= Task directions =
Repeat nothing but the lines below running from the one containing "3. (A <- B) B sends" to the one containing "These steps may". Keep both end lines.
Data to process START
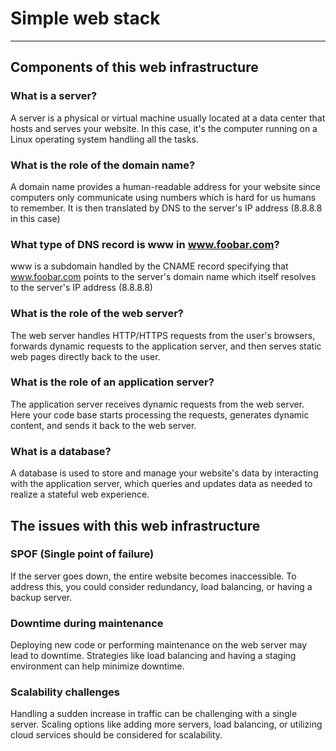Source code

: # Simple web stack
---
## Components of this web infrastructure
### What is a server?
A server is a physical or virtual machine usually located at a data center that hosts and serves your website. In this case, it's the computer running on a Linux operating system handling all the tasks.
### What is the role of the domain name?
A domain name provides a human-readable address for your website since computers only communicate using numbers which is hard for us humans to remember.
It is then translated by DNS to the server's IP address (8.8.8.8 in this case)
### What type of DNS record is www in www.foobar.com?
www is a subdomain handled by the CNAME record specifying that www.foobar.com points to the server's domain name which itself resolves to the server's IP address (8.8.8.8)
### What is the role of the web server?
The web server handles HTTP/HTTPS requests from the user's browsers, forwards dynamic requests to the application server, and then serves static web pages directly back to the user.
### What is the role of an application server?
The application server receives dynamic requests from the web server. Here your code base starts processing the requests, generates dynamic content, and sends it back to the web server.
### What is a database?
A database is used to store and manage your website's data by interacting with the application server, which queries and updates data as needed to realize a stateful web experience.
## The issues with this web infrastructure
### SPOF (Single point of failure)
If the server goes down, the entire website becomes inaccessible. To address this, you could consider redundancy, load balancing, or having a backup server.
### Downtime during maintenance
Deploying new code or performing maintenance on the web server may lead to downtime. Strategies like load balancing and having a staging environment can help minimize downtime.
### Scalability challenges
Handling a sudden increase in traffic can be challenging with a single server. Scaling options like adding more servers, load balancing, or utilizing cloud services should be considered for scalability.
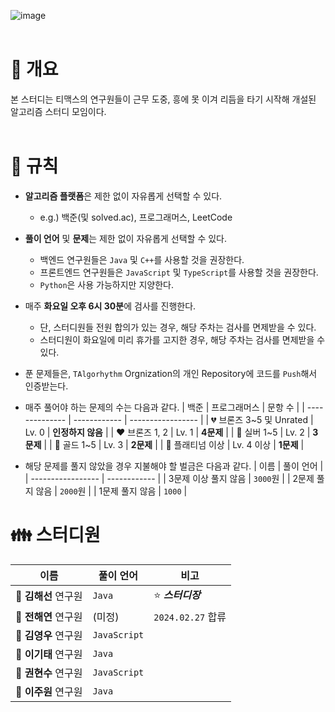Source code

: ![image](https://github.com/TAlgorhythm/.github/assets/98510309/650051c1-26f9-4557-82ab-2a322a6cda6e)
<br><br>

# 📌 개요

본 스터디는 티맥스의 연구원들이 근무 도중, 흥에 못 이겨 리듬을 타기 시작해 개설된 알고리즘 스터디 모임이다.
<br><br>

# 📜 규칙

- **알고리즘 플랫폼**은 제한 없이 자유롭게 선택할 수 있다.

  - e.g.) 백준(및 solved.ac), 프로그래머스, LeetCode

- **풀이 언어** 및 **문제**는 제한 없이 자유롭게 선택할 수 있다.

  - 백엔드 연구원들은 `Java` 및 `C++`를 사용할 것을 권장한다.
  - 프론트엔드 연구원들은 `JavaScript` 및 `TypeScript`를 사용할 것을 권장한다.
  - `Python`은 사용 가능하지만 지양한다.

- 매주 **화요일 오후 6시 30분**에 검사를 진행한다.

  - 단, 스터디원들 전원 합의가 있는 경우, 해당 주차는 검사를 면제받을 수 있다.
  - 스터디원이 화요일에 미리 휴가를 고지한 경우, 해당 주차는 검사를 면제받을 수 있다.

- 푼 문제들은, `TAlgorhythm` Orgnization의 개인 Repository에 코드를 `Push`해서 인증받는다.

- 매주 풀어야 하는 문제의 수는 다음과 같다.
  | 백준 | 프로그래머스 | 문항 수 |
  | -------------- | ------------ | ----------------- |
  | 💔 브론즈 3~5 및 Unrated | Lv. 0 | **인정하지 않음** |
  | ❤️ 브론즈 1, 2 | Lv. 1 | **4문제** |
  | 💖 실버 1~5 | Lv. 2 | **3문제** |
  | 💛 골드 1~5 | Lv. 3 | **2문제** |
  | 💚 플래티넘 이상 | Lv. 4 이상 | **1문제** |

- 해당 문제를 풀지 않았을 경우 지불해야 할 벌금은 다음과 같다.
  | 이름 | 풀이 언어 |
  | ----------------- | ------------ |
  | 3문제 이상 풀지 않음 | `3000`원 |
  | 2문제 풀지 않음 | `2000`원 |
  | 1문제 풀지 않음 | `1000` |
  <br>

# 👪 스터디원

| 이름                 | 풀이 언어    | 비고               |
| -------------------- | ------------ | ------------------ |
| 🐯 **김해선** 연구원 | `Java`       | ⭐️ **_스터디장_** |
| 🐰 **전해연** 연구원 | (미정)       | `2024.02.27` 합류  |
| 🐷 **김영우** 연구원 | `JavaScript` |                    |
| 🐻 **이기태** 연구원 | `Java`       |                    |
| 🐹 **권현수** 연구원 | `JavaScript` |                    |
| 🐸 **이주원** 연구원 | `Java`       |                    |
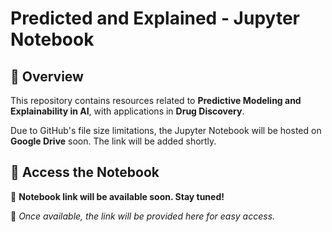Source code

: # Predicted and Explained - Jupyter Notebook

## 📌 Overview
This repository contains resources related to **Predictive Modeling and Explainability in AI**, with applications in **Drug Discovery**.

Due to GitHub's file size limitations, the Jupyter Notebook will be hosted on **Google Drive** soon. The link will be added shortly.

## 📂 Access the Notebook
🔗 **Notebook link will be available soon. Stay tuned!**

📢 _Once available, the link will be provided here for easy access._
Data to process END
Data to process START
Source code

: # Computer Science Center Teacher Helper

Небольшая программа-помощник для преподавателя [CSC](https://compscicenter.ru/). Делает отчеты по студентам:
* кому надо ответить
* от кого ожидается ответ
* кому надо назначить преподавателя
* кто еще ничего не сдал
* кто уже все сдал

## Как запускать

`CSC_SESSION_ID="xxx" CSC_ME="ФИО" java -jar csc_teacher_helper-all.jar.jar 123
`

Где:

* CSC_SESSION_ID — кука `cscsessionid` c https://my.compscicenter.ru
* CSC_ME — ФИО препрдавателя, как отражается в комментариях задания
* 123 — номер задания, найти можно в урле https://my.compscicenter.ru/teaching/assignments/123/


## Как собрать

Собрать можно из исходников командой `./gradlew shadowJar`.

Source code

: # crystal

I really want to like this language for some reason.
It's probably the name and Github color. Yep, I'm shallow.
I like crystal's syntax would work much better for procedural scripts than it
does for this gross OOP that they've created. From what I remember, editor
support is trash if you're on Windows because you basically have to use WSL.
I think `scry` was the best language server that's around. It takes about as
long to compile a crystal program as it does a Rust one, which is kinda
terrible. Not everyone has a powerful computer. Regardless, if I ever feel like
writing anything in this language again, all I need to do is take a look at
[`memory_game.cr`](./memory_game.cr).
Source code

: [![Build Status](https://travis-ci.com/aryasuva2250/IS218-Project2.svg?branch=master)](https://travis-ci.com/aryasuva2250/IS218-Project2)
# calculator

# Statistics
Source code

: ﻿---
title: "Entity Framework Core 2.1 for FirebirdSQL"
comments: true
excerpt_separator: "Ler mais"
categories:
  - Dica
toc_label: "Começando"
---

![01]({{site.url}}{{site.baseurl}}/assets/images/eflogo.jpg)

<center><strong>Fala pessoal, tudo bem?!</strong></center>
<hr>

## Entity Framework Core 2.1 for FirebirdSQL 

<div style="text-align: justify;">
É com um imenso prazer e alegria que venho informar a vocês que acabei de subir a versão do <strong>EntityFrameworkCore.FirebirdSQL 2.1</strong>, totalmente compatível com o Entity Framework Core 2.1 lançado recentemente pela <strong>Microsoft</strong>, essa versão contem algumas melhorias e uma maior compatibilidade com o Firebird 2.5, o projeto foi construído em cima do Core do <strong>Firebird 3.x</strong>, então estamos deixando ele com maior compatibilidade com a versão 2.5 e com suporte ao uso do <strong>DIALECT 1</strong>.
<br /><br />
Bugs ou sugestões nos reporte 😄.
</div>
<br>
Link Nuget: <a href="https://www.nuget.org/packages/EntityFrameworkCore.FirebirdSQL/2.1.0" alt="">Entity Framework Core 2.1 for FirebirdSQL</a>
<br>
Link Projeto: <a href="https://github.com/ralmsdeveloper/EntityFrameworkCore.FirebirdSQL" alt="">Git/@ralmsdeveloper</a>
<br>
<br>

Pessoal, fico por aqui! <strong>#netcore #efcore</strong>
Data to process END
Data to process START
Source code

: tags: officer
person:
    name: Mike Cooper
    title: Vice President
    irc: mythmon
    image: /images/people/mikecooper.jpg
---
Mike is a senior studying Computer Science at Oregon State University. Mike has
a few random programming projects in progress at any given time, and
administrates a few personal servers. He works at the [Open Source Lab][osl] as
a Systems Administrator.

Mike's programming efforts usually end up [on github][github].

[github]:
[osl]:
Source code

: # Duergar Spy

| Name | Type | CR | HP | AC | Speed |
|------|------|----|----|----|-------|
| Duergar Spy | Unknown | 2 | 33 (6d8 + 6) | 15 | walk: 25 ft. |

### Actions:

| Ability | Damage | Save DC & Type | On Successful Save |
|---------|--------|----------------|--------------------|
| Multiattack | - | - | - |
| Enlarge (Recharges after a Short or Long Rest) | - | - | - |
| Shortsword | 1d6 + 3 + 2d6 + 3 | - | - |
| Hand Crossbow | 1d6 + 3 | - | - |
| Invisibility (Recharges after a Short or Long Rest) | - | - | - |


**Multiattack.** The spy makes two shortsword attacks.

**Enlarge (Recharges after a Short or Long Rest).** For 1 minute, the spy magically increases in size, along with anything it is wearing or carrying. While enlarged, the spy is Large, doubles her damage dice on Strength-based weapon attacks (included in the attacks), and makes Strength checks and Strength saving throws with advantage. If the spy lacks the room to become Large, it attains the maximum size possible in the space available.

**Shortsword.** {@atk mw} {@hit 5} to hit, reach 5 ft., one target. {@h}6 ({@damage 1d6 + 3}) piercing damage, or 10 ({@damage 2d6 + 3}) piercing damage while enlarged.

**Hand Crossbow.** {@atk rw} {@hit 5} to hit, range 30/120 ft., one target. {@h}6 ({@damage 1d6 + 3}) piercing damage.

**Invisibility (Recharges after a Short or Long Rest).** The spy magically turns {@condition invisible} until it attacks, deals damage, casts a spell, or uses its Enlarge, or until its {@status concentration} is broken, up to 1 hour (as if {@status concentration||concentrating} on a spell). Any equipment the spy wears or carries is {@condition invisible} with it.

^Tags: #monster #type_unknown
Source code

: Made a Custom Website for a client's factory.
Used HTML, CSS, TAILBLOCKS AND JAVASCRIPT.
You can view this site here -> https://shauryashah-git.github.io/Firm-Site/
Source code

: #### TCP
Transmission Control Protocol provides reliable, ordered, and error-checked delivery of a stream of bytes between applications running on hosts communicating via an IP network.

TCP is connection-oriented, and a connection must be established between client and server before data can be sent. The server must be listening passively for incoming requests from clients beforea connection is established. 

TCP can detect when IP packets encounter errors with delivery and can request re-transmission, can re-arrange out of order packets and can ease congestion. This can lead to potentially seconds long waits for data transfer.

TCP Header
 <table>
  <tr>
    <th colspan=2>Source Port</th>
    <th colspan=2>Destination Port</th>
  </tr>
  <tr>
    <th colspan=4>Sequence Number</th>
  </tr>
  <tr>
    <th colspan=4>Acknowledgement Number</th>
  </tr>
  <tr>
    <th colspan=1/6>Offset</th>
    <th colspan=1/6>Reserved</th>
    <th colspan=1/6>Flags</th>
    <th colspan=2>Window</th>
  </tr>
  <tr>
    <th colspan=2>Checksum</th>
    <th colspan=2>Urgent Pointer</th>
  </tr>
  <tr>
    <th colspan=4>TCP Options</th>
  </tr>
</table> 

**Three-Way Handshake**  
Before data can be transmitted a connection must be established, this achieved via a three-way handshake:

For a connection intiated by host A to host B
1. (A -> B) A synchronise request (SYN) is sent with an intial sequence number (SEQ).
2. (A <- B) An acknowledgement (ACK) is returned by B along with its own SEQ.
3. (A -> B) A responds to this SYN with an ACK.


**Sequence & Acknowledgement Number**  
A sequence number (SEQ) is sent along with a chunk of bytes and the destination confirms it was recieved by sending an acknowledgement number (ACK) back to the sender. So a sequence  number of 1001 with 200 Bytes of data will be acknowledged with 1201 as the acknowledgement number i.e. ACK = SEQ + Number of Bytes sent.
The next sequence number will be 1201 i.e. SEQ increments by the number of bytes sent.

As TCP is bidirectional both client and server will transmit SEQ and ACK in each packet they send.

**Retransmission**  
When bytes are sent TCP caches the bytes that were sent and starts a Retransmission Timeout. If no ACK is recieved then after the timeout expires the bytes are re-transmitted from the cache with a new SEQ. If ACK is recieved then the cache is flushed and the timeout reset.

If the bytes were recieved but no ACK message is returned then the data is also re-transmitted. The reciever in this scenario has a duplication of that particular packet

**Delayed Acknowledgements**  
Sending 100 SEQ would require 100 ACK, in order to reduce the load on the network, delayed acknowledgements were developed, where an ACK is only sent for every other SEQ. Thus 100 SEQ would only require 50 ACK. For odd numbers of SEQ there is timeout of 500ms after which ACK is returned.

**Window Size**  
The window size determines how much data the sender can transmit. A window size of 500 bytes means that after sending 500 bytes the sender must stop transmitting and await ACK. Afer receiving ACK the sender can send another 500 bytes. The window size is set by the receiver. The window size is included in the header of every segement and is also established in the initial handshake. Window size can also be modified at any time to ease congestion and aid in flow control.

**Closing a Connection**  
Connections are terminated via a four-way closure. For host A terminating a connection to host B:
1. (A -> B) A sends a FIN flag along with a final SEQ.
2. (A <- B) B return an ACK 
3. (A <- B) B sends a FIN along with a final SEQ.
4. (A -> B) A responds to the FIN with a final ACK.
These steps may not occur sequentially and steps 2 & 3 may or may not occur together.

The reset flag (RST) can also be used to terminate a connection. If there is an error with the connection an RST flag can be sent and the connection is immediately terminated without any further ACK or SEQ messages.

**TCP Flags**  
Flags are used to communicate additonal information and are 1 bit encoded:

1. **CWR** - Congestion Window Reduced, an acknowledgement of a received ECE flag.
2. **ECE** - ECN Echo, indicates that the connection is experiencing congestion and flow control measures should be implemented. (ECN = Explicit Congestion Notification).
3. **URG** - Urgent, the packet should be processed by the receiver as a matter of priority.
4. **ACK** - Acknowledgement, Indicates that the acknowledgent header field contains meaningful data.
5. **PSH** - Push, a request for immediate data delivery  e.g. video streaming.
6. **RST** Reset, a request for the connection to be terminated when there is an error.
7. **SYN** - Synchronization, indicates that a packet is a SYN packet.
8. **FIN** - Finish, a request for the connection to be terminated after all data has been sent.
Data to process END
= Problem solution =
3. (A <- B) B sends a FIN along with a final SEQ.
4. (A -> B) A responds to the FIN with a final ACK.
These steps may not occur sequentially and steps 2 & 3 may or may not occur together.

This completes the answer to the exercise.